─── Records provided
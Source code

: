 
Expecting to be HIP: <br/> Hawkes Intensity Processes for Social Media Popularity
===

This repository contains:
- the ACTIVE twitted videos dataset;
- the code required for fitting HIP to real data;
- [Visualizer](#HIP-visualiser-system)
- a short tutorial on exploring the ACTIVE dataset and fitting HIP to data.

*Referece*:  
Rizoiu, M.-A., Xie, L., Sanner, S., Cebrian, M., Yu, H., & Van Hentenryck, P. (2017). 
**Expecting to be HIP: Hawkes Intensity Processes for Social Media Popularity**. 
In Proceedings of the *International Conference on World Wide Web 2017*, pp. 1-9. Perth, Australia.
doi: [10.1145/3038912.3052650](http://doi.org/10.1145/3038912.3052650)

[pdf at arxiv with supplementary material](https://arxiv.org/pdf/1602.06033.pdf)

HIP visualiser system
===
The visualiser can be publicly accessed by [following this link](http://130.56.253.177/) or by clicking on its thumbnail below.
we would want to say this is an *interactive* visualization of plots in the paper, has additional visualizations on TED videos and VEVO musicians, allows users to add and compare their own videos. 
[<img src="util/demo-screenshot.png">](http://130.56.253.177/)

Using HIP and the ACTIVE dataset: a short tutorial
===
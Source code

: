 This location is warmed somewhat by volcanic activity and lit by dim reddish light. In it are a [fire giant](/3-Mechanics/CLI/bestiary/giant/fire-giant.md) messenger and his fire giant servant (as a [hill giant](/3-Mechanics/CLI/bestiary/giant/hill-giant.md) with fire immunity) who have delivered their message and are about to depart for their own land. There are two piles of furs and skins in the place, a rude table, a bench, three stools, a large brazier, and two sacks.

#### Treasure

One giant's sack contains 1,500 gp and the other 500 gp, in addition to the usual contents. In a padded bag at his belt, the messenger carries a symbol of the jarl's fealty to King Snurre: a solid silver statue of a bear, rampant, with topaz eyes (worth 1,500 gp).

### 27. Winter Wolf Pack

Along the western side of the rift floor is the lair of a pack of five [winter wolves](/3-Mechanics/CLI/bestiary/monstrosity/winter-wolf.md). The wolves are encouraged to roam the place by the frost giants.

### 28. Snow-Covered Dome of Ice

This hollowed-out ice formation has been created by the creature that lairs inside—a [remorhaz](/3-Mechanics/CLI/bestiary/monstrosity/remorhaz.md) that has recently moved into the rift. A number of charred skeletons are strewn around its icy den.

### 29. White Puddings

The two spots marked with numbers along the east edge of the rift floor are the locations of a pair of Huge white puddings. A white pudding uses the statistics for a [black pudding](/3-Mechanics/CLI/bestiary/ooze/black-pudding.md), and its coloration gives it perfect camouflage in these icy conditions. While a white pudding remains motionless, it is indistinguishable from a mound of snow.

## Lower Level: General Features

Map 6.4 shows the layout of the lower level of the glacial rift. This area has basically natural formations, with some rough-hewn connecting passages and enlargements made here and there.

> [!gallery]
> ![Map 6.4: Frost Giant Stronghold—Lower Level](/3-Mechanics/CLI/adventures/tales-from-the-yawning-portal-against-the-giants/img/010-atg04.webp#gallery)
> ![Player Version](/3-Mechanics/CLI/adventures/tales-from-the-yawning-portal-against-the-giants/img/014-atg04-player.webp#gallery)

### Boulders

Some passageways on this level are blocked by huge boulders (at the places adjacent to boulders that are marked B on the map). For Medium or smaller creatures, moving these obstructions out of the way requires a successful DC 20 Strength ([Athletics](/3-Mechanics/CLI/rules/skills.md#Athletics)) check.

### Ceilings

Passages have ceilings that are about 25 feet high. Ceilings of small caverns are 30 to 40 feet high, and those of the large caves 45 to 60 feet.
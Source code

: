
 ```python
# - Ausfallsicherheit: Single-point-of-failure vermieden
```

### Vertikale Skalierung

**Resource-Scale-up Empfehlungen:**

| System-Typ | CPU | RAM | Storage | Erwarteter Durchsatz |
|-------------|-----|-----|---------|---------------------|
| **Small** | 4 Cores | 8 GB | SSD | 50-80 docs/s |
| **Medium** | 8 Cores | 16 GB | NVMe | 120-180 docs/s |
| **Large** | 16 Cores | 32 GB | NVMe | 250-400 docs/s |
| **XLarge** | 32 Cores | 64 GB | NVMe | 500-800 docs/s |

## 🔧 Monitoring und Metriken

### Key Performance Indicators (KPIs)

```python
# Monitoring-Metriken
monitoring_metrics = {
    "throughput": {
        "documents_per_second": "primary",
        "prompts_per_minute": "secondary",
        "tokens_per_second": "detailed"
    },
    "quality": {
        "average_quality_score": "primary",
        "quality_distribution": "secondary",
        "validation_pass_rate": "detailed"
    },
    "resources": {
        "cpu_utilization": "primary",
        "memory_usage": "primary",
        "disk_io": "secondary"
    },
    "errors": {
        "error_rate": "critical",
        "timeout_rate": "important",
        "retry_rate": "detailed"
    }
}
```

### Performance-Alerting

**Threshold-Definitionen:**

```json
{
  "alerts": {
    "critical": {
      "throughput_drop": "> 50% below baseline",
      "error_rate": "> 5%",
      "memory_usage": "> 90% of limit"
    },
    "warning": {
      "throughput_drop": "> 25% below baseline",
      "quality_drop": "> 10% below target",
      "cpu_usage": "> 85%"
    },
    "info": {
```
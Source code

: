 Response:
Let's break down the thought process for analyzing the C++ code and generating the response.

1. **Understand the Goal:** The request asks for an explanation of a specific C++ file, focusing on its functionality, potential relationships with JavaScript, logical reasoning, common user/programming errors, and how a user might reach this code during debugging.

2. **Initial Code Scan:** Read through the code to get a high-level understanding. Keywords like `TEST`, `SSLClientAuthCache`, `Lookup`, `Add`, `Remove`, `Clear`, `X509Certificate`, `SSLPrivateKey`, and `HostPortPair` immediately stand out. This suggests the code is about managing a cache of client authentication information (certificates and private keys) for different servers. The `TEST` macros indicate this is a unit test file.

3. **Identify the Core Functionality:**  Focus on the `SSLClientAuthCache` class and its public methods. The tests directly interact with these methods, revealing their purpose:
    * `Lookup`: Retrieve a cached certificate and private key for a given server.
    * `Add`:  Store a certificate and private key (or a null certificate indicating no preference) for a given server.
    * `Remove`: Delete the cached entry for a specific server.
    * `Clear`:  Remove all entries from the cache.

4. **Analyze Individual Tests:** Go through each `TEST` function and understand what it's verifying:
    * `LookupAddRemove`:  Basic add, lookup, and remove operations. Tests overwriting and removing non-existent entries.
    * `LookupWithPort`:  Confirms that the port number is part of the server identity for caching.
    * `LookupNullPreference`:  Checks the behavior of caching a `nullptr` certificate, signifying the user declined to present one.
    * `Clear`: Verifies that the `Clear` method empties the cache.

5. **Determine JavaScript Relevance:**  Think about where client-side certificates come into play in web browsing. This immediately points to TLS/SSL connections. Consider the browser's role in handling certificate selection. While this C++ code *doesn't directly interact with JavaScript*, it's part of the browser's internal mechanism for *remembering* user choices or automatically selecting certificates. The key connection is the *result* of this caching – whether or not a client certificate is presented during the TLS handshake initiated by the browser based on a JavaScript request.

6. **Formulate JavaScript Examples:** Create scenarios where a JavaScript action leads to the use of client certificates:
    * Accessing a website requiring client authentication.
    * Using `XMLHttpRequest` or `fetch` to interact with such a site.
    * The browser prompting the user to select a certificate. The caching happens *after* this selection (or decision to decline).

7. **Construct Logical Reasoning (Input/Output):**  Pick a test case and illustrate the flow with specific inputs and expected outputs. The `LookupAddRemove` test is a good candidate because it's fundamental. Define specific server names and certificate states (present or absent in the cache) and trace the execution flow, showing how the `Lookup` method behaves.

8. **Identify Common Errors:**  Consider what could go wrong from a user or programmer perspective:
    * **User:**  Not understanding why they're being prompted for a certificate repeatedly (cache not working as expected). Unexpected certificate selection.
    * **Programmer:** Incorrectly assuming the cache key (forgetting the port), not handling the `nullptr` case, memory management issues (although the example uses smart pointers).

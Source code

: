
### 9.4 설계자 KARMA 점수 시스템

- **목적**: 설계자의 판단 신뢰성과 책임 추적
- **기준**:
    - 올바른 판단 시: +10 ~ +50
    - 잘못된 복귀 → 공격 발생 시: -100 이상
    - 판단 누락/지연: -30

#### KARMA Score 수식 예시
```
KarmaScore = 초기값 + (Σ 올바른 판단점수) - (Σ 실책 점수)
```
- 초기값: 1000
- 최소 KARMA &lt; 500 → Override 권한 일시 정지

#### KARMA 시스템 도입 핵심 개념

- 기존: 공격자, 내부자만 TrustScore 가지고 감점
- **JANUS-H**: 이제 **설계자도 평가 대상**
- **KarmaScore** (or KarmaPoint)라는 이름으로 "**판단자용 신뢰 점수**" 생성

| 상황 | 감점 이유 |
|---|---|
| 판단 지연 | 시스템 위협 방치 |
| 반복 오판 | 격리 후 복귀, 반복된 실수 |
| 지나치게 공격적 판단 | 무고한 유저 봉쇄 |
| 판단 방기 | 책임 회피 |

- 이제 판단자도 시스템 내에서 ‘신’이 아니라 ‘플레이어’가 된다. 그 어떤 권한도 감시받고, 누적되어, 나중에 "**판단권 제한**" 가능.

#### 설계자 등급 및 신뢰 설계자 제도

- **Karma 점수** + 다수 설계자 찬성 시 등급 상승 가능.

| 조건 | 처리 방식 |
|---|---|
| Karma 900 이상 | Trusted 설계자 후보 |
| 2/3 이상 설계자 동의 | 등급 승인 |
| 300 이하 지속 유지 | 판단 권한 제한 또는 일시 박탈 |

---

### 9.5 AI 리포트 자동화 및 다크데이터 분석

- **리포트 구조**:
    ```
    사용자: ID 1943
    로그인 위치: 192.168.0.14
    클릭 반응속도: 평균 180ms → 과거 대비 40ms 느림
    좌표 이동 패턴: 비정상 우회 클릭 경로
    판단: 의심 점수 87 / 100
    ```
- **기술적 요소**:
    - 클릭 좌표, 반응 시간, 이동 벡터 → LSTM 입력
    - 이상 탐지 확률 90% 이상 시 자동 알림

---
──────
> **What to produce**
Across the preceding material, how many lines contain the word "LookupAddRemove"? State the number alone.

> **The answer**
2